On the issue at hand however I feel the focus is being shifted somewhat from the United States actions onto the Iraqi people and their work ethic, especially concerning the "reconstruction" efforts. We have to remind ourselves who is running this effort and who is set to gain financially and politically from it. Do you feel it is right for U.S corporations to benifit so much from the war? What about employment issues for Iraqis?


I don't deny that the US will gain politically from the reconstruction of Iraq. Merely our presence in the region has daily politically beneficial and negative effects. The US can capitalize politically by delivering humanitarian aid and rebuilding a self-governing Iraq.

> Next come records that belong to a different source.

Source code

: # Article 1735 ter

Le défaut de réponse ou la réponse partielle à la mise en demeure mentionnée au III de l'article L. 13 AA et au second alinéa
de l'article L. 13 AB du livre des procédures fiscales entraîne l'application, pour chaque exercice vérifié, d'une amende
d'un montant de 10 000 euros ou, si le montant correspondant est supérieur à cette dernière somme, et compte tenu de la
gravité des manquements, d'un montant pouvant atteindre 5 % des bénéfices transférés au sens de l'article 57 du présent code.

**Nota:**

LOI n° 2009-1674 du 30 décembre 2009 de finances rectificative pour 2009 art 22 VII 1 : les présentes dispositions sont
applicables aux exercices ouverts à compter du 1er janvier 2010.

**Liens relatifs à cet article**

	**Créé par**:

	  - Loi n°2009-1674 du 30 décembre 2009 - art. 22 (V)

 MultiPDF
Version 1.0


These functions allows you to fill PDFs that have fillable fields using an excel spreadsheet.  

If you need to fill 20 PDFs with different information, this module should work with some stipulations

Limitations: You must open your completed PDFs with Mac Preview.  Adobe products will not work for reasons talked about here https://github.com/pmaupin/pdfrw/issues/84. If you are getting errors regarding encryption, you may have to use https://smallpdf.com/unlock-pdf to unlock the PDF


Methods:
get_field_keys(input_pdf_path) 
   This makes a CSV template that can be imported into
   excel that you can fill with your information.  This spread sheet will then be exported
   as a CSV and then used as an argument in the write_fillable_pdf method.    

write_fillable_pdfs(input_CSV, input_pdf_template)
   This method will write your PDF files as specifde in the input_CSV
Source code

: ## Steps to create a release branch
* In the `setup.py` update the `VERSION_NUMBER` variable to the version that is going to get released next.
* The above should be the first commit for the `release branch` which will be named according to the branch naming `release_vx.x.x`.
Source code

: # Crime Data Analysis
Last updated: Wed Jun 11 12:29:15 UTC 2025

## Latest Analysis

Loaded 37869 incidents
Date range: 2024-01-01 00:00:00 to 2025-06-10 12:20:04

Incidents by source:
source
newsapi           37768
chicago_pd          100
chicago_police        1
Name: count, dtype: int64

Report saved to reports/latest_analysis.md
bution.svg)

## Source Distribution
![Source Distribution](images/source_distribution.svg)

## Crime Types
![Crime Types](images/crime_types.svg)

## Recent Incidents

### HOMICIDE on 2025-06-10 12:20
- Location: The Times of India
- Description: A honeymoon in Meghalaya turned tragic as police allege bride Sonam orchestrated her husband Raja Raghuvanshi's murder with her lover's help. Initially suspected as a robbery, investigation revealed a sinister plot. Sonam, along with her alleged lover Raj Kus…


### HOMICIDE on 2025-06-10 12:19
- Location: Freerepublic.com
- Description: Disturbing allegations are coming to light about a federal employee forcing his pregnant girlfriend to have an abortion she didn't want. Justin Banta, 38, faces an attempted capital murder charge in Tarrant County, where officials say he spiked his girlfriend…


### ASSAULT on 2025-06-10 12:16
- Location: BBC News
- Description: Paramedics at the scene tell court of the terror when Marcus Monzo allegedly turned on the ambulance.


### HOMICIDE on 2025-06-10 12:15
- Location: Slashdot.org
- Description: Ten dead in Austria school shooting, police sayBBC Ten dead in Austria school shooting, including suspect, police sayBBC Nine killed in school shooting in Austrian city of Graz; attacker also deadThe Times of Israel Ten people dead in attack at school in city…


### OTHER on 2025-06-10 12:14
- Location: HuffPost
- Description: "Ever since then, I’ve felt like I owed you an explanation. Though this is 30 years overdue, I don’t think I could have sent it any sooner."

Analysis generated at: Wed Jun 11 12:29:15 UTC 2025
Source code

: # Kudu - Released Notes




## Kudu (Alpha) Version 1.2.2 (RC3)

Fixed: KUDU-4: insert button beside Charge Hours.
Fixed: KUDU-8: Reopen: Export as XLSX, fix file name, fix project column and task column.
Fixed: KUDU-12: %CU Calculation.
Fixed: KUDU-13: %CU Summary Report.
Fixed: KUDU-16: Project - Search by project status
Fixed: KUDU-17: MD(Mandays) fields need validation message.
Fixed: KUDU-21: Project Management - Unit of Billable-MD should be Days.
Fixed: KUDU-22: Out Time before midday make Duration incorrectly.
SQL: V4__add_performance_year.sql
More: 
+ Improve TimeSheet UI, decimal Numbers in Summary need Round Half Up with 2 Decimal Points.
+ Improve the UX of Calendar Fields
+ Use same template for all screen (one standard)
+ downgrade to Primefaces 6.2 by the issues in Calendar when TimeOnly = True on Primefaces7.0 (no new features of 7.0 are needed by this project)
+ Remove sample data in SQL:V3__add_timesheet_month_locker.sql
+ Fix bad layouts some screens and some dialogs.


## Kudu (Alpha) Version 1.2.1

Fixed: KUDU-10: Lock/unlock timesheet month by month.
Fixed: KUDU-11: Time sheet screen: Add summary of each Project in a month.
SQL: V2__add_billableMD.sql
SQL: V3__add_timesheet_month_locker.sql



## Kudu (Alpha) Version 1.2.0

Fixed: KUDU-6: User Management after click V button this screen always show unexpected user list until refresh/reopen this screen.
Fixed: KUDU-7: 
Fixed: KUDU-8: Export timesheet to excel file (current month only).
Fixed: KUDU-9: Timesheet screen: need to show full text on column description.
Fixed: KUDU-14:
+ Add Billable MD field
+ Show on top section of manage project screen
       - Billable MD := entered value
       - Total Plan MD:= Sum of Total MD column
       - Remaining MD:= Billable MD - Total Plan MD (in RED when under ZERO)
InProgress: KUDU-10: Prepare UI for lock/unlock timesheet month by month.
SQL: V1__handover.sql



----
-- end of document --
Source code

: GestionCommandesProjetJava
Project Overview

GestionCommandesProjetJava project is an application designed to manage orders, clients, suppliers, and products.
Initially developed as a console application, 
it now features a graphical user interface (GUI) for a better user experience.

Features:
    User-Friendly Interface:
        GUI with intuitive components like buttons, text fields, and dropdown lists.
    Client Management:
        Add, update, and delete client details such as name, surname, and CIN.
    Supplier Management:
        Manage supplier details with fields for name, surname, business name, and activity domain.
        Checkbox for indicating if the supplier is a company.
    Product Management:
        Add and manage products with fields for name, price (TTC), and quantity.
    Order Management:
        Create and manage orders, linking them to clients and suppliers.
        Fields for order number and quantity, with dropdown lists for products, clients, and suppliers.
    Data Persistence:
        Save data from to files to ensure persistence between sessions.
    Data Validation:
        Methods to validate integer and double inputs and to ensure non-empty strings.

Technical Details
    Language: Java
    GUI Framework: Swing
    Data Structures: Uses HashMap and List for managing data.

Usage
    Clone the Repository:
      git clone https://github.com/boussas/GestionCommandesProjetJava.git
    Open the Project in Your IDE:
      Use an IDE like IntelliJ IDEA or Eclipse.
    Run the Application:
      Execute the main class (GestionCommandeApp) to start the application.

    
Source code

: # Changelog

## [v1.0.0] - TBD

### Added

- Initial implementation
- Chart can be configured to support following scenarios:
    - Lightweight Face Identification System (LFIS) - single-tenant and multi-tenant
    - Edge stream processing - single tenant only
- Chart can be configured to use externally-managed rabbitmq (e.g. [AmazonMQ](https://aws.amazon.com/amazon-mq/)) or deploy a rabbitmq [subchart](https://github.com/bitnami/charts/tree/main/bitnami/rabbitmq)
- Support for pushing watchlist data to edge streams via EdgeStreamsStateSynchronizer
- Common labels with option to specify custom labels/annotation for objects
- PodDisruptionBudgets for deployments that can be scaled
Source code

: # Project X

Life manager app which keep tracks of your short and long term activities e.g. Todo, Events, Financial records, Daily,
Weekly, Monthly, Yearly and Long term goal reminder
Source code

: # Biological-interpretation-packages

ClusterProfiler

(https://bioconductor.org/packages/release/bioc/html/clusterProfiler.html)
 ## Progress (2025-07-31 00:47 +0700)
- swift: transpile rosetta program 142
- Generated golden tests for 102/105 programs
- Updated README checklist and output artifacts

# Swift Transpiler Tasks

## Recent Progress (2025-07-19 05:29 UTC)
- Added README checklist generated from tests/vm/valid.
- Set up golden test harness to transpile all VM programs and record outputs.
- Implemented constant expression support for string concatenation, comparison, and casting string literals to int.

The hundreds of millions of dollars paid to US contractors and workmen is really an insignificant sum. Cost of structural steel alone for a US thirty story high-rise office building is likely to exceed $400 million. The general contract (prime contract) given to Bechtel (San Francisco) COULD go as high as $600 million.

Certainly Iraqis will be the main labor pool for rebuilding Iraq. And there is no shortage of competent Iraqi engineers, scientists, or skilled craftsmen. The reconstruction of most of Iraq's infrastructure will likely resemble a fasttrack design-build affair billed at time and material rates from proceeds of Iraqi oil sales. In short, Iraqi oil money will be used to pay Iraqis to rebuild Iraq -- the key to economic and social stability. But the US will manage the project and the money until such time as bureaucratic infrastructure has been well established. That will likely be some years from now.